Il giro sulle montagne russe era quello che ci voleva. Volare era ciò che mancava a quella giornata perfetta.
E uscendo da quel giro infernale si scontrò con Luca Baldini. Si trovò con la sua risata più limpida, faccia a faccia con il sorriso del ragazzo e, mentre ancora stentava a camminare dritta, fu lui a sorreggerla, guardandola negli occhi. Aveva una bottiglia di vino rosso in mano, non lo aveva mai visto così da vicino e si sorprese delle spalle larghe che la sovrastavano e dell’alito di vino.
“Ciao”, disse lui semplicemente.
“Ciao, tu sei Luca” azzardò Anna, scompigliata dalle emozioni.
“Come mi conosci?”
“Ti vedo a scuola”
“Ah sì, boh, scusa, sono un po’ bevuto, vuoi?” le porse la bottiglia che lei non poteva rifiutare e, mentre il vino le bruciava la gola, si rese conto che le amiche si stavano allontanando nella polvere del luna park, tirandosi dietro a fatica Betta, su una scia di risate ammiccanti.
Rimasti soli, si dissero qualcosa urlando, mentre lei galleggiava in quello spazio meraviglioso. Non bastava la città, le amiche, Betta, il luna park, ora accanto a lei c’era il ragazzo che aveva guardato di nascosto così tante volte e riusciva a malapena a crederci.
“Andiamo a parlare più in là, qui non riesco a sentirti”.
Il ragazzo le prese la mano ed Anna si lasciò trasportare dalle sue spalle, dal vino e dall’incredulità. Camminarono abbastanza da oltrepassare l’ultima delle giostre, fino a dove la musica era meno assordante e le luci meno accecanti.
Camminarono oltre le persone e Anna continuava a farsi trascinare, nonostante le sue gambe iniziassero a opporre resistenza.
Si trovarono dietro un camper, la musica era ormai soffocata e oltre c’era solo il piazzale buio. Luca Baldini aveva preso due cassette di legno e rovesciandole ci si era seduto invitando Anna a sedergli accanto.
“Stiamo qui che non c’è casino. Quindi tu fai la prima? Come hai detto che ti chiami?”

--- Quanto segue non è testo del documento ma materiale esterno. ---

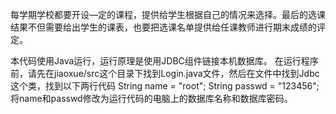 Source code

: 每学期学校都要开设—定的课程，提供给学生根据自己的情况来选择。最后的选课结果不但需要给出学生的课表，也要把选课名单提供给任课教师进行期末成绩的评定。 

本代码使用Java运行，运行原理是使用JDBC组件链接本机数据库。
在运行程序前，请先在jiaoxue/src这个目录下找到Login.java文件，然后在文件中找到Jdbc这个类，找到以下两行代码
	String name = "root";
	String passwd = "123456";
将name和passwd修改为运行代码的电脑上的数据库名称和数据库密码。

“Sono Anna, sì, faccio la prima C e stiamo sullo stesso piano.” Anna bevve ancora di quel vino così aspro da farle chiudere gli occhi e da darle il coraggio di continuare a parlargli:
“So che ti sei trasferito in città da poco. Sai, anche io come te…” non fece in tempo a finire che lui la interruppe:
“Ce l’hai il ragazzo?”
“Ancora no” si affrettò a rispondere Anna.
“Strano, sei carina” e le si avvicinò con un sorriso fino a stamparle un bacio in bocca. Anna sentì l’alito di vino ancora più forte. Ma in fondo era quello che voleva, cosa c’era di meglio di trovarsi in quel posto a parlare e a baciare Luca Baldini?
Lui continuava a baciarla e aveva smesso di parlare, Anna pensava alla figura che avrebbe fatto se non avesse continuato a baciarlo, ma era scomoda su quella cassetta di legno e lui le stava troppo addosso. Aveva bisogno di un momento per capire come fare e se era quello che voleva veramente.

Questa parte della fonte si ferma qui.